Don't judge a book by the cover!
July 26, 2005 is a date which will remain etched in the memory of every Mumbaikar. It was a day when the metropolis was washed by unprecedented rains. Every person, who happened to be in Mumbai on that day, must have some experience which they are unlikely to forget. I have mine.
It had been raining since morning. Fortunately, I was working in the night shift and didn't have to step out of my warm cozy home on such a wet morning.
Living alone in a strange city, I felt fiercely independent and took life as it came. I cooked myself a lunch and looked out of the window. It was still raining but appeared to have slowed down a little.

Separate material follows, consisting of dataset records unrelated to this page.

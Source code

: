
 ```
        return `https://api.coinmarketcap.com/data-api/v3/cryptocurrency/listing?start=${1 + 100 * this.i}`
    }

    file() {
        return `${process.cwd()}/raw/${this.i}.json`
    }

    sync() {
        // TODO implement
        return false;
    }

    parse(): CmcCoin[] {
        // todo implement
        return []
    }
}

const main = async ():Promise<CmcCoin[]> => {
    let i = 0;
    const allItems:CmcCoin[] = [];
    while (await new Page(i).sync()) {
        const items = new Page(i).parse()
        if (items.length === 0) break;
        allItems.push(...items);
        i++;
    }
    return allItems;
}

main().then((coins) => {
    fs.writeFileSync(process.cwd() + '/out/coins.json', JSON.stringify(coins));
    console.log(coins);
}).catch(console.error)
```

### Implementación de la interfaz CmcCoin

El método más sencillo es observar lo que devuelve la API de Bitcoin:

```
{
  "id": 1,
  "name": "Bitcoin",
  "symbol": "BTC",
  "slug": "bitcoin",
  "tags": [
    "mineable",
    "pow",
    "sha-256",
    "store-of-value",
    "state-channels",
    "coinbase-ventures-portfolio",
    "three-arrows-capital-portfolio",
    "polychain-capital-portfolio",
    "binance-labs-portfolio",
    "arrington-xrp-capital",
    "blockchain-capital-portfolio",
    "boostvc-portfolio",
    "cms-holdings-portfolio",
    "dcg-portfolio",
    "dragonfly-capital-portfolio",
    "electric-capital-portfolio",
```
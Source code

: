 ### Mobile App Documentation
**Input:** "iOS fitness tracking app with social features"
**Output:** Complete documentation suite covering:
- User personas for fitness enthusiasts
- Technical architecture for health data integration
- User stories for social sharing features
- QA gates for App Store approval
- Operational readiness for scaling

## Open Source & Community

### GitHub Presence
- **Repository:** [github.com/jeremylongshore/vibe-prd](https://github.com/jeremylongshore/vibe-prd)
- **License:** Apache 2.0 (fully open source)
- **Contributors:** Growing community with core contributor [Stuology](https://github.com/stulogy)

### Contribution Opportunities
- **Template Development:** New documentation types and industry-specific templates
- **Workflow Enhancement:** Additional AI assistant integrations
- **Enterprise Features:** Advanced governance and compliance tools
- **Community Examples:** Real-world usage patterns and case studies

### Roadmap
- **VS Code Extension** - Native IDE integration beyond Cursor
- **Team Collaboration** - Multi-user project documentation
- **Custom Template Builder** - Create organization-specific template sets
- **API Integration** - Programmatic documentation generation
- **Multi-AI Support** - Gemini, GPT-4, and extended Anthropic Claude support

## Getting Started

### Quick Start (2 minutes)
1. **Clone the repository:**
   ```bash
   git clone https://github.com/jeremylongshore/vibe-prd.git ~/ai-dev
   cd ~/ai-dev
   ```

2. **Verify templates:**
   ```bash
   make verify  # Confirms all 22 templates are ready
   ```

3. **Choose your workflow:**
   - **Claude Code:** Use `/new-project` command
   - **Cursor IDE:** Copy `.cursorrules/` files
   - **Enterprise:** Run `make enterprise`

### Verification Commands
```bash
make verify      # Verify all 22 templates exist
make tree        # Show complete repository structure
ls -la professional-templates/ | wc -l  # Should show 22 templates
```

"Great!" I thought to myself. Looking down from the balcony I saw rivulets of water flowing over the road; I shuddered at the thought of having to wade through this mess. But at 6 pm I could no longer stay indoors; I had to leave for office.

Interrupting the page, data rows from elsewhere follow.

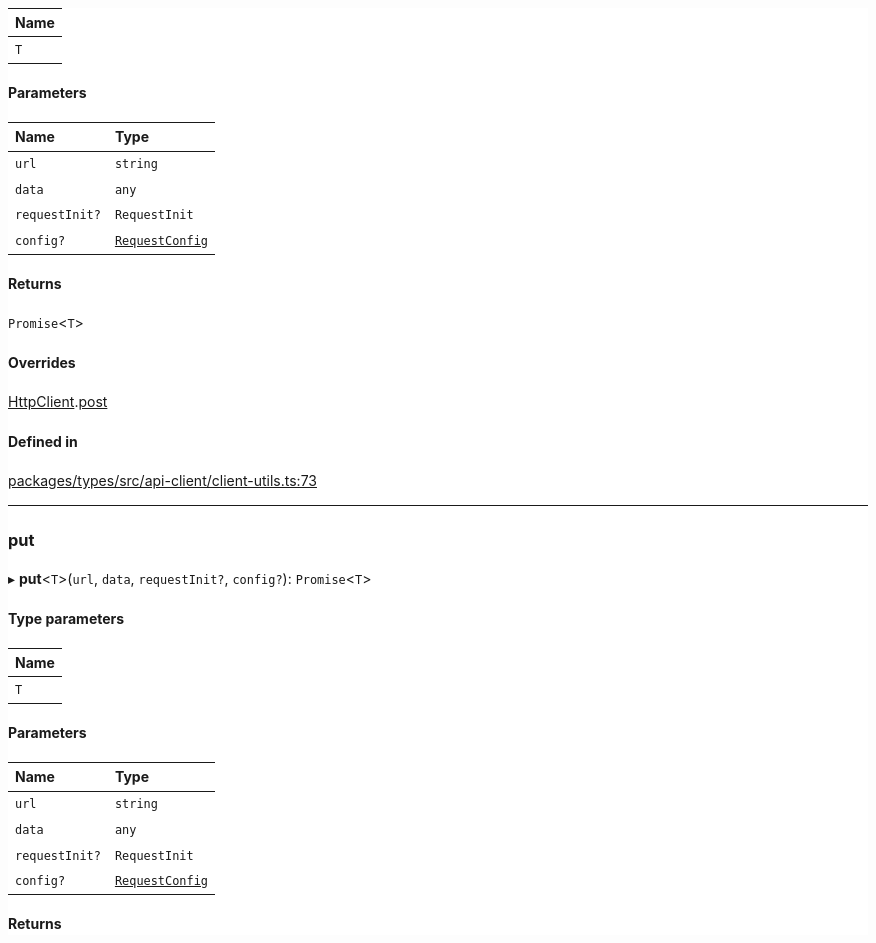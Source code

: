 | Name |
| :------ |
| `T` |

#### Parameters

| Name | Type |
| :------ | :------ |
| `url` | `string` |
| `data` | `any` |
| `requestInit?` | `RequestInit` |
| `config?` | [`RequestConfig`](../modules.md#requestconfig) |

#### Returns

`Promise`<`T`\>

#### Overrides

[HttpClient](HttpClient.md).[post](HttpClient.md#post)

#### Defined in

[packages/types/src/api-client/client-utils.ts:73](https://github.com/scramjetorg/transform-hub/blob/HEAD/packages/types/src/api-client/client-utils.ts#L73)

___

### put

▸ **put**<`T`\>(`url`, `data`, `requestInit?`, `config?`): `Promise`<`T`\>

#### Type parameters

| Name |
| :------ |
| `T` |

#### Parameters

| Name | Type |
| :------ | :------ |
| `url` | `string` |
| `data` | `any` |
| `requestInit?` | `RequestInit` |
| `config?` | [`RequestConfig`](../modules.md#requestconfig) |

#### Returns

Picking up the umbrella I stepped out. The rain had intensified. There were few people at the bus stop. All the seats in the bus were taken excepting for one. Only one person occupied the seat which was intended to accommodate two persons. I could sit next to him. But the man was burly and seemed to take up the entire seat.
"Will you please move a little?" I requested.
The man looked at me haughtily. “Harrumph,” he grunted and made a show of shuffling his feet but, actually, moved very little.
"Oaf!" I muttered under my breath and adjusted my thin frame in the available space.
The rain had intensified and was now pouring in sheets. The bus had to pass through a low-lying area. There was knee-deep water on the road and the bus could not progress further.
Commuters who were bound for nearby destinations alighted. But my office was still eight kilometers away. My companion too seemed to be heading for some far-away destination and he also remained seated.
The bus remained stationary all through the night. Late in the evening my tummy growled and demanded food. I had my meals in the office canteen and, so, wasn't carrying any food. My companion opened a food packet. I looked at him from the corner of my eyes and saw him wolf down the food. He did not offer me a bite.
It was in the early hours when the bus driver thought it safe to restart the vehicle. The rain had stopped. The bus inched slowly and covered almost six kilometres when it spluttered and stopped for good.
Like it or not, all the commuters had to alight now. The water was almost waistdeep here and we had to wade through.
While wading through the water, I suddenly lost my footing and toppled. I felt a strong hand grab me by my shirt and help me back on my feet.
"Are you hurt?" It was my bus companion.
I was more scared than hurt.
"Thank you," I said feeling ashamed of myself. "No, I am not hurt."
"Be careful," he cautioned and sallied forth.
I stood sheepishly watching his receding back.